Another extremely common and important rotation function is the one defined by i(x) = x rotated by 90 degrees. [So that, e.g., i(<1, 0>) = <0, 1> and i(<0, 1>) = <-1, 0>). Note that i(i(v)) = n(v) for any vector v [since rotating something by 90 degrees and then rotating it by 90 degrees again is as good as rotating it by 180 degrees]. In other words, i * i * v = n * v; in other words, i * i = n = -1. In this sense, i is a square root of -1, and indeed, often, is introduced and conceptualized solely in these terms, even though we could just as well call it “rotate by 90 degrees” or “quarter turn” or such things.
Continuing on to exponentiation: Just as the key property of multiplication was that it turned addition of inputs into addition of outputs, the key property of exponentiation is that it turns addition of inputs into multiplication of outputs. That is, b^(f + g + h + …) = b^f * b^g * b^h * … As before, let us feel free to think of any function with this sort of property as exponentiation with some base. For now, let us restrict the inputs to such a function to be real numbers >= 0.

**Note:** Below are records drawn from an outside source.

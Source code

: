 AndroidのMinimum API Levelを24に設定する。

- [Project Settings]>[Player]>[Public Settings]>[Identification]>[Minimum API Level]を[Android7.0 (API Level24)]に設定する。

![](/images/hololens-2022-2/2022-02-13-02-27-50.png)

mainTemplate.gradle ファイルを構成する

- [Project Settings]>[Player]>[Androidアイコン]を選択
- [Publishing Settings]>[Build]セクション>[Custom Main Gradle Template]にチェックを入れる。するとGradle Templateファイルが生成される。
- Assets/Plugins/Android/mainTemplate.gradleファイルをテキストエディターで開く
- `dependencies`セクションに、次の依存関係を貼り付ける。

In particular, consider the function r(t) = the “rotate by t many radians” operation. This function sends any input angle t (in radians) to an output operation on 2d vector spaces. What’s more, it satisfies the all important property to be thought of as exponentiation: r(t) * r(s) = r(t + s), since r(t) * r(s) * v = (v rotated by t radians) rotated by s radians = v rotated by (t + s) radians = r(t + s) * v. So instead of writing r(t), we’ll feel free to write r^t instead.
Natural logarithms: By ln(x), I mean the derivative of x^t with respect to t when t = 0; that is, ln(x)/unit of time is the “interest rate” of the kind of exponential growth where one multiplies by x over every unit of time.
Note: Although an exponential function isn’t necessarily uniquely determined by its value at 1 [knowing b^1 doesn’t necessarily tell one what b^0.5 is, for example], is uniquely determined by its “interest rate”; that is, the function which sends t to b^t is entirely specified by ln(b).
General exponentiation: One key equation, justified quite readily when p is one of our already allowed exponents [a non-negative real number], is that ln(b^p) = p * ln(b). But we can use this to define exponentiation even when p is a more general type of entity; once we know what b and p are, we know what p * ln(b) is, which tells us what ln(b^p) should be, which tells us what the exponential function with base b^p is. In other words, the function sending t to (b^p)^t is the exponential function whose “interest rate” is p * the interest rate of the function sending t to b^t. Now we know how to carry out exponentiation with all kinds of exponents, not just non-negative real exponents. For example, 5^(rotate by 35 degrees) is the result of exponential growth for one unit of time, in such a way as that one’s rate of growth is always equal to one’s current value * ln(5), rotated by 35 degrees, per unit of time. It’s just the solution to some differential equation in the context of 2d space. Nothing magical.
Euler’s theorem: Returning to the concepts of rotation, exponential growth, natural logarithms, etc., one particular, not really all that amazing fact is that ln® = i, which is simply to say “The derivative at t = 0 of the ‘rotate by t radians’ operation is the ‘rotate by 90 degrees’ operation”. This amounts to little more than recognizing that the tangents to a circle are perpendicular to its radius [and remembering how radians are defined as arclength to radius ratios]. However, this isn’t terribly important really for recognizing the relationship between complex numbers and rotation. Still, it’s there.
I’ll continue from here later, though it should be enough to indicate some of the relationship between complex numbers and rotation. Since trigonometry is fundamentally the study of rotation (and not really so much about triangles, as such, despite the name), this gives us the bridge between complex numbers and trigonometry.